= PROBLEM TO WORK ON =
Every entry needs to be written out again exactly, with its pictures removed.

Collected data
====

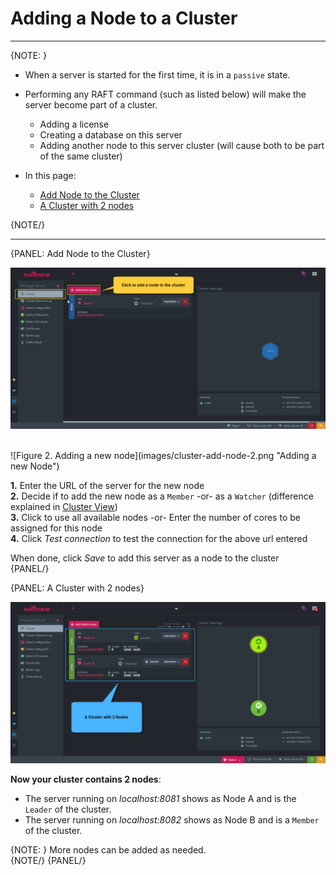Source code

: ﻿# Adding a Node to a Cluster
---

{NOTE: }

* When a server is started for the first time, it is in a `passive` state.  

* Performing any RAFT command (such as listed below) will make the server become part of a cluster.  

  * Adding a license
  * Creating a database on this server
  * Adding another node to this server cluster (will cause both to be part of the same cluster)

* In this page:  
  * [Add Node to the Cluster](../../../studio/server/cluster/add-node-to-cluster#add-node-to-the-cluster)  
  * [A Cluster with 2 nodes](../../../studio/server/cluster/add-node-to-cluster#a-cluster-with-2-nodes)  

{NOTE/}

---

{PANEL: Add Node to the Cluster}

![Figure 1. Click to add a new node](images/cluster-add-node-1.png "Click to add a new node")

<br/>
![Figure 2. Adding a new node](images/cluster-add-node-2.png "Adding a new Node")

**1.** Enter the URL of the server for the new node  
**2.** Decide if to add the new node as a `Member` -or- as a `Watcher` (difference explained in [Cluster View](cluster-view))  
**3.** Click to use all available nodes -or- Enter the number of cores to be assigned for this node  
**4.** Click _Test connection_ to test the connection for the above url entered  

When done, click *Save* to add this server as a node to the cluster  
{PANEL/}

{PANEL: A Cluster with 2 nodes}

![Figure 3. Cluster with 2 nodes](images/cluster-add-node-3.png "A cluster with 2 nodes")

**Now your cluster contains 2 nodes**:  

* The server running on _localhost:8081_ shows as Node A and is the `Leader` of the cluster.  
* The server running on _localhost:8082_ shows as Node B and is a `Member` of the cluster.  

{NOTE: }
 More nodes can be added as needed.  
{NOTE/}
{PANEL/}
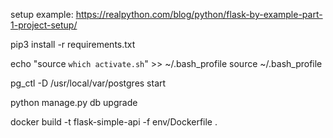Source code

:setup example: https://realpython.com/blog/python/flask-by-example-part-1-project-setup/

pip3 install -r requirements.txt

echo "source `which activate.sh`" >> ~/.bash_profile
source ~/.bash_profile

pg_ctl -D /usr/local/var/postgres start

python manage.py db upgrade

docker build -t flask-simple-api -f env/Dockerfile .

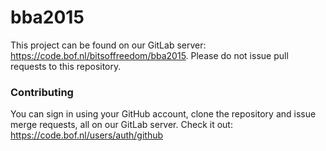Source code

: # bba2015
This project can be found on our GitLab server: https://code.bof.nl/bitsoffreedom/bba2015. Please do not issue pull requests to this repository.

### Contributing
You can sign in using your GitHub account, clone the repository and issue merge requests, all on our GitLab server. Check it out: https://code.bof.nl/users/auth/github
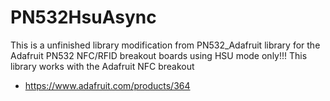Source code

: # PN532HsuAsync


This is a unfinished library modification from PN532_Adafruit library for the Adafruit PN532 NFC/RFID breakout boards using HSU mode only!!!
This library works with the Adafruit NFC breakout

  * https://www.adafruit.com/products/364
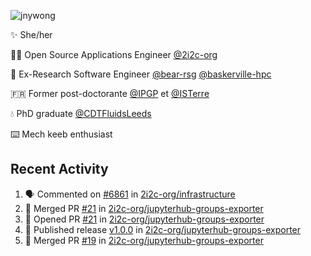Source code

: ![jnywong](https://readme-typing-svg.demolab.com/?font=Intel+One+Mono&size=36&duration=3000&pause=1000&color=6bc46d&vCenter=true&width=170&lines=jnywong)

✨ She/her

👩‍💻 Open Source Applications Engineer [@2i2c-org](https://2i2c.org/)

🐻 Ex-Research Software Engineer [@bear-rsg](https://github.com/bear-rsg) [@baskerville-hpc](https://github.com/baskerville-hpc) 

🇫🇷 Former post-doctorante [@IPGP](https://github.com/IPGP) et [@ISTerre](https://www.isterre.fr/) 

💧 PhD graduate [@CDTFluidsLeeds](https://fluid-dynamics.leeds.ac.uk/) 

⌨️ Mech keeb enthusiast 

## Recent Activity 

<!--START_SECTION:activity-->
1. 🗣 Commented on [#6861](https://github.com/2i2c-org/infrastructure/issues/6861#issuecomment-3371237352) in [2i2c-org/infrastructure](https://github.com/2i2c-org/infrastructure)
2. 🎉 Merged PR [#21](https://github.com/2i2c-org/jupyterhub-groups-exporter/pull/21) in [2i2c-org/jupyterhub-groups-exporter](https://github.com/2i2c-org/jupyterhub-groups-exporter)
3. 💪 Opened PR [#21](https://github.com/2i2c-org/jupyterhub-groups-exporter/pull/21) in [2i2c-org/jupyterhub-groups-exporter](https://github.com/2i2c-org/jupyterhub-groups-exporter)
4. 🚀 Published release [v1.0.0](https://github.com/2i2c-org/jupyterhub-groups-exporter/releases/tag/v1.0.0) in [2i2c-org/jupyterhub-groups-exporter](https://github.com/2i2c-org/jupyterhub-groups-exporter)
5. 🎉 Merged PR [#19](https://github.com/2i2c-org/jupyterhub-groups-exporter/pull/19) in [2i2c-org/jupyterhub-groups-exporter](https://github.com/2i2c-org/jupyterhub-groups-exporter)
<!--END_SECTION:activity-->
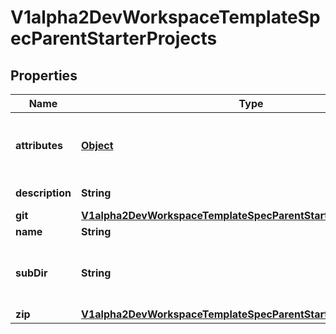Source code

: 

# V1alpha2DevWorkspaceTemplateSpecParentStarterProjects

## Properties

Name | Type | Description | Notes
------------ | ------------- | ------------- | -------------
**attributes** | [**Object**](.md) | Map of implementation-dependant free-form YAML attributes. |  [optional]
**description** | **String** | Description of a starter project |  [optional]
**git** | [**V1alpha2DevWorkspaceTemplateSpecParentStarterProjectsItemsGit**](V1alpha2DevWorkspaceTemplateSpecParentStarterProjectsItemsGit.md) |  |  [optional]
**name** | **String** | Project name | 
**subDir** | **String** | Sub-directory from a starter project to be used as root for starter project. |  [optional]
**zip** | [**V1alpha2DevWorkspaceTemplateSpecParentStarterProjectsItemsZip**](V1alpha2DevWorkspaceTemplateSpecParentStarterProjectsItemsZip.md) |  |  [optional]



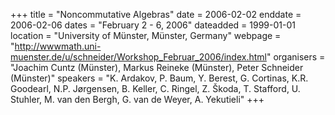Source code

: +++
title = "Noncommutative Algebras"
date = 2006-02-02
enddate = 2006-02-06
dates = "February 2 - 6, 2006"
dateadded = 1999-01-01
location = "University of Münster, Münster, Germany"
webpage = "http://wwwmath.uni-muenster.de/u/schneider/Workshop_Februar_2006/index.html"
organisers = "Joachim Cuntz (Münster), Markus Reineke (Münster), Peter Schneider (Münster)"
speakers = "K. Ardakov, P. Baum, Y. Berest, G. Cortinas, K.R. Goodearl, N.P. Jørgensen, B. Keller, C. Ringel, Z. Škoda, T. Stafford, U. Stuhler, M. van den Bergh, G. van de Weyer, A. Yekutieli"
+++
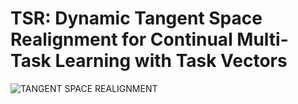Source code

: # TSR: Dynamic Tangent Space Realignment for Continual Multi-Task Learning with Task Vectors
![TANGENT SPACE REALIGNMENT](https://github.com/user-attachments/assets/2bbc0243-fc65-422c-a1fe-f51003a21cea)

====

= TASK RESULT =
Source code

: ﻿# Adding a Node to a Cluster
---

{NOTE: }

* When a server is started for the first time, it is in a `passive` state.  

* Performing any RAFT command (such as listed below) will make the server become part of a cluster.  

  * Adding a license
  * Creating a database on this server
  * Adding another node to this server cluster (will cause both to be part of the same cluster)

* In this page:  
  * [Add Node to the Cluster](../../../studio/server/cluster/add-node-to-cluster#add-node-to-the-cluster)  
  * [A Cluster with 2 nodes](../../../studio/server/cluster/add-node-to-cluster#a-cluster-with-2-nodes)  

{NOTE/}

---

{PANEL: Add Node to the Cluster}

![Figure 1. Click to add a new node](images/cluster-add-node-1.png "Click to add a new node")

<br/>
![Figure 2. Adding a new node](images/cluster-add-node-2.png "Adding a new Node")

**1.** Enter the URL of the server for the new node  
**2.** Decide if to add the new node as a `Member` -or- as a `Watcher` (difference explained in [Cluster View](cluster-view))  
**3.** Click to use all available nodes -or- Enter the number of cores to be assigned for this node  
**4.** Click _Test connection_ to test the connection for the above url entered  

When done, click *Save* to add this server as a node to the cluster  
{PANEL/}

{PANEL: A Cluster with 2 nodes}

![Figure 3. Cluster with 2 nodes](images/cluster-add-node-3.png "A cluster with 2 nodes")

**Now your cluster contains 2 nodes**:  

* The server running on _localhost:8081_ shows as Node A and is the `Leader` of the cluster.  
* The server running on _localhost:8082_ shows as Node B and is a `Member` of the cluster.  

{NOTE: }
 More nodes can be added as needed.  
{NOTE/}
{PANEL/}
Source code

:setup example: https://realpython.com/blog/python/flask-by-example-part-1-project-setup/

pip3 install -r requirements.txt

echo "source `which activate.sh`" >> ~/.bash_profile
source ~/.bash_profile

pg_ctl -D /usr/local/var/postgres start

python manage.py db upgrade

docker build -t flask-simple-api -f env/Dockerfile .

Source code

: # bba2015
This project can be found on our GitLab server: https://code.bof.nl/bitsoffreedom/bba2015. Please do not issue pull requests to this repository.

### Contributing
You can sign in using your GitHub account, clone the repository and issue merge requests, all on our GitLab server. Check it out: https://code.bof.nl/users/auth/github
Source code

: # PN532HsuAsync


This is a unfinished library modification from PN532_Adafruit library for the Adafruit PN532 NFC/RFID breakout boards using HSU mode only!!!
This library works with the Adafruit NFC breakout

  * https://www.adafruit.com/products/364
Source code

: ![jnywong](https://readme-typing-svg.demolab.com/?font=Intel+One+Mono&size=36&duration=3000&pause=1000&color=6bc46d&vCenter=true&width=170&lines=jnywong)

✨ She/her

👩‍💻 Open Source Applications Engineer [@2i2c-org](https://2i2c.org/)

🐻 Ex-Research Software Engineer [@bear-rsg](https://github.com/bear-rsg) [@baskerville-hpc](https://github.com/baskerville-hpc) 

🇫🇷 Former post-doctorante [@IPGP](https://github.com/IPGP) et [@ISTerre](https://www.isterre.fr/) 

💧 PhD graduate [@CDTFluidsLeeds](https://fluid-dynamics.leeds.ac.uk/) 

⌨️ Mech keeb enthusiast 

## Recent Activity 

<!--START_SECTION:activity-->
1. 🗣 Commented on [#6861](https://github.com/2i2c-org/infrastructure/issues/6861#issuecomment-3371237352) in [2i2c-org/infrastructure](https://github.com/2i2c-org/infrastructure)
2. 🎉 Merged PR [#21](https://github.com/2i2c-org/jupyterhub-groups-exporter/pull/21) in [2i2c-org/jupyterhub-groups-exporter](https://github.com/2i2c-org/jupyterhub-groups-exporter)
3. 💪 Opened PR [#21](https://github.com/2i2c-org/jupyterhub-groups-exporter/pull/21) in [2i2c-org/jupyterhub-groups-exporter](https://github.com/2i2c-org/jupyterhub-groups-exporter)
4. 🚀 Published release [v1.0.0](https://github.com/2i2c-org/jupyterhub-groups-exporter/releases/tag/v1.0.0) in [2i2c-org/jupyterhub-groups-exporter](https://github.com/2i2c-org/jupyterhub-groups-exporter)
5. 🎉 Merged PR [#19](https://github.com/2i2c-org/jupyterhub-groups-exporter/pull/19) in [2i2c-org/jupyterhub-groups-exporter](https://github.com/2i2c-org/jupyterhub-groups-exporter)
<!--END_SECTION:activity-->
Source code

: 

# V1alpha2DevWorkspaceTemplateSpecParentStarterProjects

## Properties

Name | Type | Description | Notes
------------ | ------------- | ------------- | -------------
**attributes** | [**Object**](.md) | Map of implementation-dependant free-form YAML attributes. |  [optional]
**description** | **String** | Description of a starter project |  [optional]
**git** | [**V1alpha2DevWorkspaceTemplateSpecParentStarterProjectsItemsGit**](V1alpha2DevWorkspaceTemplateSpecParentStarterProjectsItemsGit.md) |  |  [optional]
**name** | **String** | Project name | 
**subDir** | **String** | Sub-directory from a starter project to be used as root for starter project. |  [optional]
**zip** | [**V1alpha2DevWorkspaceTemplateSpecParentStarterProjectsItemsZip**](V1alpha2DevWorkspaceTemplateSpecParentStarterProjectsItemsZip.md) |  |  [optional]



Source code

: +++
title = "Noncommutative Algebras"
date = 2006-02-02
enddate = 2006-02-06
dates = "February 2 - 6, 2006"
dateadded = 1999-01-01
location = "University of Münster, Münster, Germany"
webpage = "http://wwwmath.uni-muenster.de/u/schneider/Workshop_Februar_2006/index.html"
organisers = "Joachim Cuntz (Münster), Markus Reineke (Münster), Peter Schneider (Münster)"
speakers = "K. Ardakov, P. Baum, Y. Berest, G. Cortinas, K.R. Goodearl, N.P. Jørgensen, B. Keller, C. Ringel, Z. Škoda, T. Stafford, U. Stuhler, M. van den Bergh, G. van de Weyer, A. Yekutieli"
+++
Source code

: # TSR: Dynamic Tangent Space Realignment for Continual Multi-Task Learning with Task Vectors
![TANGENT SPACE REALIGNMENT](https://github.com/user-attachments/assets/2bbc0243-fc65-422c-a1fe-f51003a21cea)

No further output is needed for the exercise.